Cersei has empowered the people who locked up and has convinced her only hope of rescue that he is powerless. Tywin was so right about her.

The soldiers are Wights, not White Walkers. WWs are the generals only.

If its the steel itself, then its an alloy thing. But concidering how the white walker litterally exploded when Jon nailed him with the sword, instead of biting into what ever flesh or…, that the steel might have an acoustic property to it.

Declan

I guess the confusion is just that it hasn’t been explicitly stated. But White Walkers (the “leaders”) are obviously something more than reanimated corpses. They are supernatural and magical: impervious to most weapons (susceptible only, apparently, to “dragonglass” and Valyrian steel), shattering regular steel and so on; extinguishing flames with their presence (and/or projecting extreme cold around their person), and at least one (the Night’s King) is obviously a necromancer.

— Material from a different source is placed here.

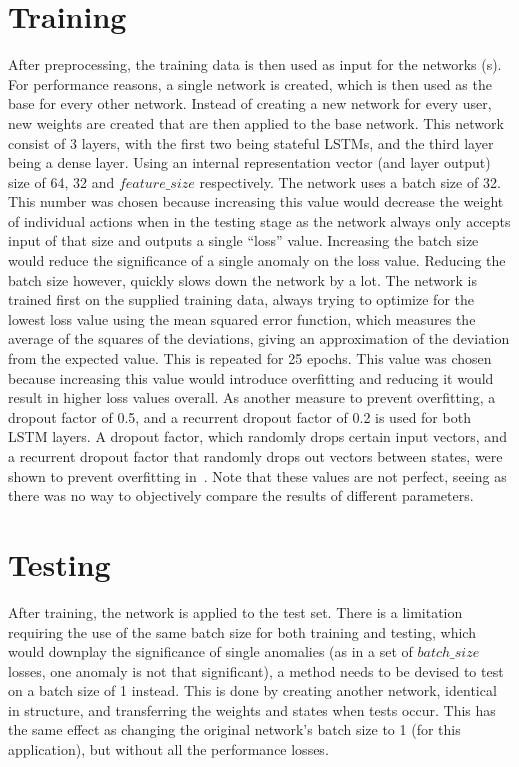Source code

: \section{Training}
After preprocessing, the training data is then used as input for the networks (s). For performance reasons, a single network is created, which is then used as the base for every other network. Instead of creating a new network for every user, new weights are created that are then applied to the base network. This network consist of 3 layers, with the first two being stateful LSTMs, and the third layer being a dense layer. Using an internal representation vector (and layer output) size of 64, 32 and \(feature\_size\) respectively. The network uses a batch size of 32. This number was chosen because increasing this value would decrease the weight of individual actions when in the testing stage as the network always only accepts input of that size and outputs a single \enquote{loss} value. Increasing the batch size would reduce the significance of a single anomaly on the loss value. Reducing the batch size however, quickly slows down the network by a lot. The network is trained first on the supplied training data, always trying to optimize for the lowest loss value using the mean squared error function, which measures the average of the squares of the deviations, giving an approximation of the deviation from the expected value. This is repeated for 25 epochs. This value was chosen because increasing this value would introduce overfitting and reducing it would result in higher loss values overall. As another measure to prevent overfitting, a dropout factor of 0.5, and a recurrent dropout factor of 0.2 is used for both LSTM layers. A dropout factor, which randomly drops certain input vectors, and a recurrent dropout factor that randomly drops out vectors between states, were shown to prevent overfitting in~\cite{srivastava2014dropout}. Note that these values are not perfect, seeing as there was no way to objectively compare the results of different parameters.

\section{Testing}
After training, the network is applied to the test set. There is a limitation requiring the use of the same batch size for both training and testing, which would downplay the significance of single anomalies (as in a set of \(batch\_size\) losses, one anomaly is not that significant), a method needs to be devised to test on a batch size of 1 instead. This is done by creating another network, identical in structure, and transferring the weights and states when tests occur. This has the same effect as changing the original network's batch size to 1 (for this application), but without all the performance losses.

We just saw it. He’s a necromancer. He made the vanquished wilding army rise under his control. They didn’t “turn,” a la “zombies”. They were reanimated, on command, by magic. That’s where wights come from, and why the dead are rising in the extreme north (there must be some limit to the range of control). Wights are no mystery either: they are meat puppets. They aren’t “impervious” to any weaponry and don’t require anything special to kill them, they are just corpses. But they are basically being puppeteered by a necromancer’s magic, so they don’t require blood, organs, or more than the basic ability to hold together in one piece, don’t feel pain, etc. Stabbing and clubbing will just slow them down, but the pieces will keep fighting on their “puppet strings.” Burning and giant-stomping destroys them completely enough.

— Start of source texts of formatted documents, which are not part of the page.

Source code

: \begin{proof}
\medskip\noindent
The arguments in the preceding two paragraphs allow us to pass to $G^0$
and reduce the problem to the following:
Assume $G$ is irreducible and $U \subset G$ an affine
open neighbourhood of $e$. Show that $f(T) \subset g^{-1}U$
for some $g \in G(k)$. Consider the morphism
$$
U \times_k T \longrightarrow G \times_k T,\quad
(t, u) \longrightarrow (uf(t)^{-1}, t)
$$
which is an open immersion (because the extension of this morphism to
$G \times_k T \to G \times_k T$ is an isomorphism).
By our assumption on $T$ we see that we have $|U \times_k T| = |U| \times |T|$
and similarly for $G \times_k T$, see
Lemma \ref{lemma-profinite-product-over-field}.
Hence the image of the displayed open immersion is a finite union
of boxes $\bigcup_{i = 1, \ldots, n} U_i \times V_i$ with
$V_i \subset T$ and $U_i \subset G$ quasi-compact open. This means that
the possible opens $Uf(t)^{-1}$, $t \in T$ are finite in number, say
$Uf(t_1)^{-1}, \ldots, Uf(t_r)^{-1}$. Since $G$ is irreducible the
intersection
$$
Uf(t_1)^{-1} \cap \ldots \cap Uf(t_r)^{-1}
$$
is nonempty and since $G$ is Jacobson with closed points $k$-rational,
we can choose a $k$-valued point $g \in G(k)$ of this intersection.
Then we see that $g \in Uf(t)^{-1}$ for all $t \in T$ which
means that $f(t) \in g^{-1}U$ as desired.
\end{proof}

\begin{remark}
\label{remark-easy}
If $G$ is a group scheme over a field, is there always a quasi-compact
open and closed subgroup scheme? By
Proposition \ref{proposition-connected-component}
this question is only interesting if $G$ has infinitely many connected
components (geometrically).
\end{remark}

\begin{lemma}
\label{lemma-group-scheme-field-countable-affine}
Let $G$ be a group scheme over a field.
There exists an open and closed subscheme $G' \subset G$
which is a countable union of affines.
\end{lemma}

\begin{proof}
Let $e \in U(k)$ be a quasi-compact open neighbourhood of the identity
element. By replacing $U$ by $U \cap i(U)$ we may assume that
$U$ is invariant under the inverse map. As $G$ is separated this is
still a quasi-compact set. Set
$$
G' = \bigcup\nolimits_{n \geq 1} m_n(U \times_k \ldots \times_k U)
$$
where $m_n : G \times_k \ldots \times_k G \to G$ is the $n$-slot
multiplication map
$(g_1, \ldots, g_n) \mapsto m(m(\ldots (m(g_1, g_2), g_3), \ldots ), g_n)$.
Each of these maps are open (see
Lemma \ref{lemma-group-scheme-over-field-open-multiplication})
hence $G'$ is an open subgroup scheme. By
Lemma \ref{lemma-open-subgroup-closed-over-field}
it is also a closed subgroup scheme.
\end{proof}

I was just browsing the Wikipedia on necromancy, and interestingly enough the “Early and High Middle Ages” sections mentions Norse mythology (not surprising), and several examples of such things as a witch-princess who would raise her dead soldiers in battle to keep fighting, and particularly interesting mentions of Odin.

Yule/winter/season…sounds familiar. And further cursory perusal finds an even more tempting rabbit-hole to go down: Odin->“Fimbulvetr”, the “Mighty Winter” that immediately precedes Ragnorak->Ragnorak (great battle that is basically the destruction and rebirth of the world)->Odin is slain by a wolf in this battle…

Anyway, there’s definitely a lot of inspiration there. Magic. From what’s been shown to us, I think we are definitely supposed to believe that the White Walkers, or at least the Night’s King, are some kind of god(s)/demons/high sorceror or combination thereof. Definitely influenced, as is the rest of the story obviously, and all other stories, for that matter, by tales that have been told before.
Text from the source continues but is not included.